> Task instructions:
Every line of the entries below that carries the string "можно" should be copied.

> Records supplied:
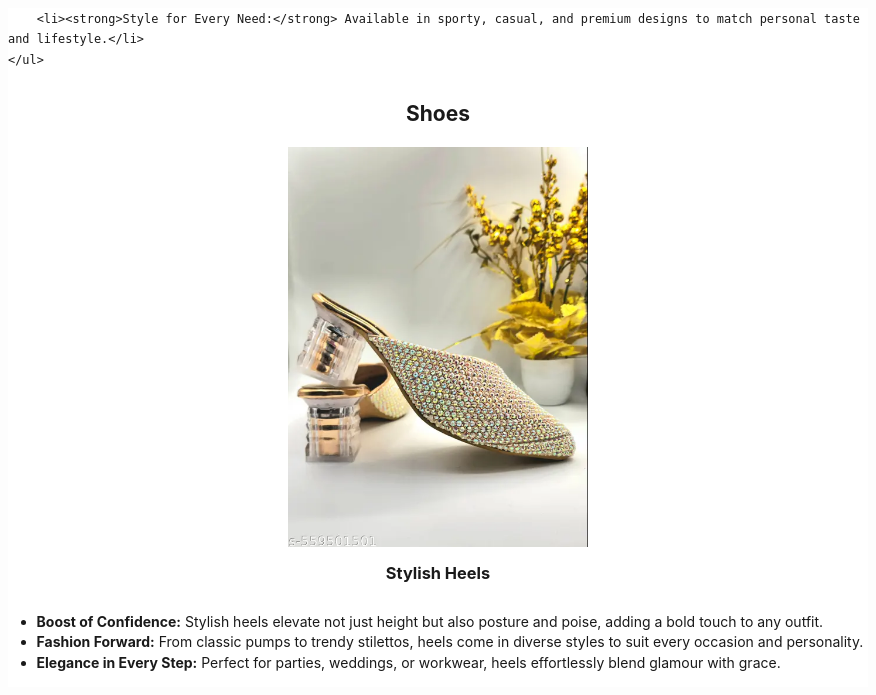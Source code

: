         <li><strong>Style for Every Need:</strong> Available in sporty, casual, and premium designs to match personal taste and lifestyle.</li>
    </ul>
</section>
<section id="shoes" style="text-align:center; margin:30px 0;">
    <h2>Shoes</h2>
    <img src="./ass11.webp"
    alt="Stylish Heels"
    style="width:300px; max-width:90%; display:block; margin:0 auto;">
    <h3 style="margin-top: 15px; text-align: center;">
        <strong>Stylish Heels</strong>
    </h3>
    <ul style="display: inline-block; text-align: left; margin-top: 10px;">
        <li><strong>Boost of Confidence:</strong> Stylish heels elevate not just height but also posture and poise, adding a bold touch to any outfit.</li>
        <li><strong>Fashion Forward:</strong> From classic pumps to trendy stilettos, heels come in diverse styles to suit every occasion and personality.</li>
        <li><strong>Elegance in Every Step:</strong> Perfect for parties, weddings, or workwear, heels effortlessly blend glamour with grace.</li>
    </ul>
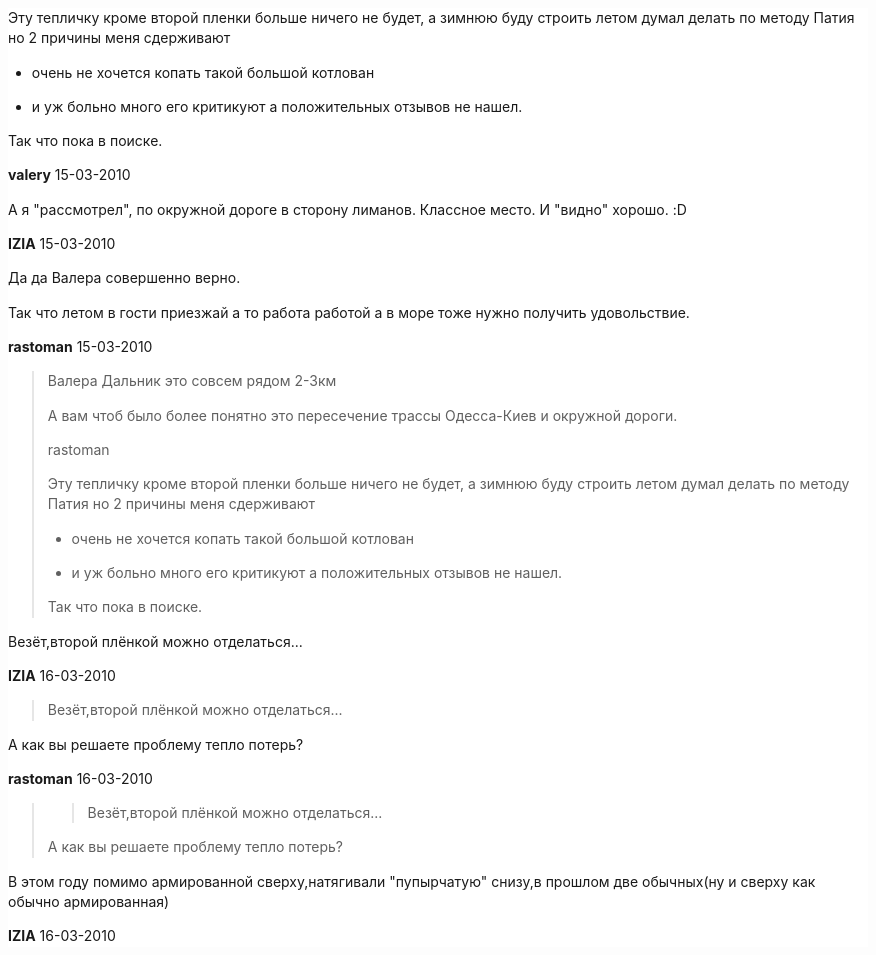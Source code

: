 Эту тепличку кроме второй пленки больше ничего не будет, а зимнюю буду строить летом думал делать по методу Патия но 2 причины меня сдерживают

- очень не хочется копать такой большой котлован

- и уж больно много его критикуют а положительных отзывов не нашел.

Так что пока в поиске.


**valery** 15-03-2010

А я "рассмотрел", по окружной дороге в сторону лиманов. Классное место. И "видно" хорошо. :D


**IZIA** 15-03-2010

Да да Валера совершенно верно.

Так что летом в гости приезжай а то работа работой а в море тоже нужно получить удовольствие.


**rastoman** 15-03-2010

> Валера Дальник это совсем рядом 2-3км
> 
> А вам чтоб было более понятно это пересечение трассы Одесса-Киев и окружной дороги.
> 
> rastoman
> 
> Эту тепличку кроме второй пленки больше ничего не будет, а зимнюю буду строить летом думал делать по методу Патия но 2 причины меня сдерживают
> 
> - очень не хочется копать такой большой котлован
> 
> - и уж больно много его критикуют а положительных отзывов не нашел.
> 
> Так что пока в поиске.

Везёт,второй плёнкой можно отделаться...


**IZIA** 16-03-2010

> Везёт,второй плёнкой можно отделаться...

А как вы решаете проблему тепло потерь?


**rastoman** 16-03-2010

> > Везёт,второй плёнкой можно отделаться...
> 
> 
> 
> А как вы решаете проблему тепло потерь?

В этом году помимо армированной сверху,натягивали "пупырчатую" снизу,в прошлом две обычных(ну и сверху как обычно армированная)


**IZIA** 16-03-2010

> Finished exercise:
Везёт,второй плёнкой можно отделаться...
> Везёт,второй плёнкой можно отделаться...
> > Везёт,второй плёнкой можно отделаться...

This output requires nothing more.